=== About this task ===
If pictures are present, leave them out, and copy the data word for word.

=== Saved data entries ===
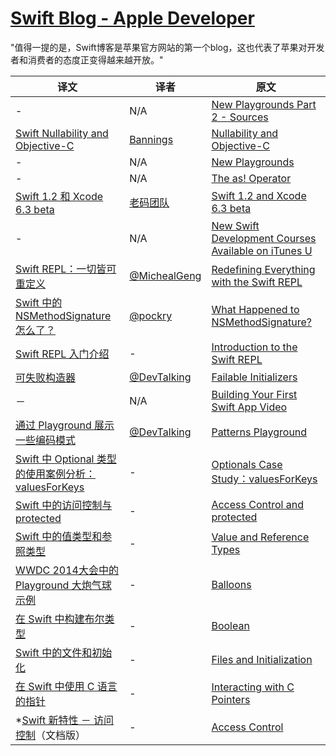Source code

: [Swift Blog - Apple Developer](https://developer.apple.com/swift/blog/)
===
"值得一提的是，Swift博客是苹果官方网站的第一个blog，这也代表了苹果对开发者和消费者的态度正变得越来越开放。"


译文 | 译者 | 原文
------------ | ------------- | -------------
-|N/A|[New Playgrounds Part 2 - Sources](https://developer.apple.com/swift/blog/?id=26)
[Swift Nullability and Objective-C](http://blog.csdn.net/zhangao0086/article/details/44409913)|[Bannings](https://github.com/zhangao0086)|[Nullability and Objective-C](https://developer.apple.com/swift/blog/?id=25)
-|N/A|[New Playgrounds](https://developer.apple.com/swift/blog/?id=24)
-|N/A|[The as! Operator](https://developer.apple.com/swift/blog/?id=23)
[Swift 1.2 和 Xcode 6.3 beta](http://www.csdn.net/article/2015-03-06/2824131-xcode-6-3-beta-2)|[老码团队](http://weibo.com/oldcoder)|[Swift 1.2 and Xcode 6.3 beta](https://developer.apple.com/swift/blog/?id=22)
-|N/A|[New Swift Development Courses Available on iTunes U](https://developer.apple.com/swift/blog/?id=21)
[Swift REPL：一切皆可重定义](http://www.cocoachina.com/ios/20150212/11147.html)|[@MichealGeng](http://weibo.com/MichealGeng)|[Redefining Everything with the Swift REPL](https://developer.apple.com/swift/blog/?id=20)
[Swift 中的 NSMethodSignature 怎么了？](http://idlelife.org/archives/910)|[@pockry](http://weibo.com/pockry)|[ What Happened to NSMethodSignature?](https://developer.apple.com/swift/blog/?id=19)
[Swift REPL 入门介绍](http://idlelife.org/archives/842)| - |[Introduction to the Swift REPL](https://developer.apple.com/swift/blog/?id=18)
[可失败构造器](http://www.devtalking.com/articles/failable-initializers/)|[@DevTalking](http://weibo.com/jacefu) |[Failable Initializers](https://developer.apple.com/swift/blog/?id=17)
－|N/A|[Building Your First Swift App Video](https://developer.apple.com/swift/blog/?id=16)
[通过 Playground 展示一些编码模式](http://www.devtalking.com/articles/patterns-playground/)|[@DevTalking](http://weibo.com/jacefu) | [Patterns Playground](https://developer.apple.com/swift/blog/?id=13)
[Swift 中 Optional 类型的使用案例分析：valuesForKeys](http://www.devtalking.com/articles/optionals-case-study/) | - | [Optionals Case Study：valuesForKeys](https://developer.apple.com/library/prerelease/ios/documentation/General/Conceptual/ExtensibilityPG/ExtensionScenarios.html#//apple_ref/doc/uid/TP40014214-CH21-SW1)
[Swift 中的访问控制与 protected](http://www.devtalking.com/articles/access-control-and-protected/) | - | [Access Control and protected](https://developer.apple.com/swift/blog/?id=11)
[Swift 中的值类型和参照类型](http://www.devtalking.com/articles/swift-value-and-reference-types/) | - | [Value and Reference Types](https://developer.apple.com/swift/blog/?id=10)
[WWDC 2014大会中的 Playground 大炮气球示例](http://www.devtalking.com/articles/swift-balloon/) | - | [Balloons](https://developer.apple.com/swift/blog/?id=9)
[在 Swift 中构建布尔类型](http://www.devtalking.com/articles/swift-boolean/) | - |  [Boolean](https://developer.apple.com/swift/blog/?id=8)
[Swift 中的文件和初始化](http://www.devtalking.com/articles/files-and-initialization/)| - | [Files and Initialization](https://developer.apple.com/swift/blog/?id=7)
[在 Swift 中使用 C 语言的指针](http://www.devtalking.com/articles/swift-c-pointer/) | - | [Interacting with C Pointers](https://developer.apple.com/swift/blog/?id=6)
*[Swift 新特性 － 访问控制](http://www.devtalking.com/articles/swift-access-control/)（文档版）| - | [Access Control](https://developer.apple.com/swift/blog/?id=5)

=== Output ===
Source code

: [Swift Blog - Apple Developer](https://developer.apple.com/swift/blog/)
===
"值得一提的是，Swift博客是苹果官方网站的第一个blog，这也代表了苹果对开发者和消费者的态度正变得越来越开放。"


译文 | 译者 | 原文
------------ | ------------- | -------------
-|N/A|[New Playgrounds Part 2 - Sources](https://developer.apple.com/swift/blog/?id=26)
[Swift Nullability and Objective-C](http://blog.csdn.net/zhangao0086/article/details/44409913)|[Bannings](https://github.com/zhangao0086)|[Nullability and Objective-C](https://developer.apple.com/swift/blog/?id=25)
-|N/A|[New Playgrounds](https://developer.apple.com/swift/blog/?id=24)
-|N/A|[The as! Operator](https://developer.apple.com/swift/blog/?id=23)
[Swift 1.2 和 Xcode 6.3 beta](http://www.csdn.net/article/2015-03-06/2824131-xcode-6-3-beta-2)|[老码团队](http://weibo.com/oldcoder)|[Swift 1.2 and Xcode 6.3 beta](https://developer.apple.com/swift/blog/?id=22)
-|N/A|[New Swift Development Courses Available on iTunes U](https://developer.apple.com/swift/blog/?id=21)
[Swift REPL：一切皆可重定义](http://www.cocoachina.com/ios/20150212/11147.html)|[@MichealGeng](http://weibo.com/MichealGeng)|[Redefining Everything with the Swift REPL](https://developer.apple.com/swift/blog/?id=20)
[Swift 中的 NSMethodSignature 怎么了？](http://idlelife.org/archives/910)|[@pockry](http://weibo.com/pockry)|[ What Happened to NSMethodSignature?](https://developer.apple.com/swift/blog/?id=19)
[Swift REPL 入门介绍](http://idlelife.org/archives/842)| - |[Introduction to the Swift REPL](https://developer.apple.com/swift/blog/?id=18)
[可失败构造器](http://www.devtalking.com/articles/failable-initializers/)|[@DevTalking](http://weibo.com/jacefu) |[Failable Initializers](https://developer.apple.com/swift/blog/?id=17)
－|N/A|[Building Your First Swift App Video](https://developer.apple.com/swift/blog/?id=16)
[通过 Playground 展示一些编码模式](http://www.devtalking.com/articles/patterns-playground/)|[@DevTalking](http://weibo.com/jacefu) | [Patterns Playground](https://developer.apple.com/swift/blog/?id=13)
[Swift 中 Optional 类型的使用案例分析：valuesForKeys](http://www.devtalking.com/articles/optionals-case-study/) | - | [Optionals Case Study：valuesForKeys](https://developer.apple.com/library/prerelease/ios/documentation/General/Conceptual/ExtensibilityPG/ExtensionScenarios.html#//apple_ref/doc/uid/TP40014214-CH21-SW1)
[Swift 中的访问控制与 protected](http://www.devtalking.com/articles/access-control-and-protected/) | - | [Access Control and protected](https://developer.apple.com/swift/blog/?id=11)
[Swift 中的值类型和参照类型](http://www.devtalking.com/articles/swift-value-and-reference-types/) | - | [Value and Reference Types](https://developer.apple.com/swift/blog/?id=10)
[WWDC 2014大会中的 Playground 大炮气球示例](http://www.devtalking.com/articles/swift-balloon/) | - | [Balloons](https://developer.apple.com/swift/blog/?id=9)
[在 Swift 中构建布尔类型](http://www.devtalking.com/articles/swift-boolean/) | - |  [Boolean](https://developer.apple.com/swift/blog/?id=8)
[Swift 中的文件和初始化](http://www.devtalking.com/articles/files-and-initialization/)| - | [Files and Initialization](https://developer.apple.com/swift/blog/?id=7)
[在 Swift 中使用 C 语言的指针](http://www.devtalking.com/articles/swift-c-pointer/) | - | [Interacting with C Pointers](https://developer.apple.com/swift/blog/?id=6)
*[Swift 新特性 － 访问控制](http://www.devtalking.com/articles/swift-access-control/)（文档版）| - | [Access Control](https://developer.apple.com/swift/blog/?id=5)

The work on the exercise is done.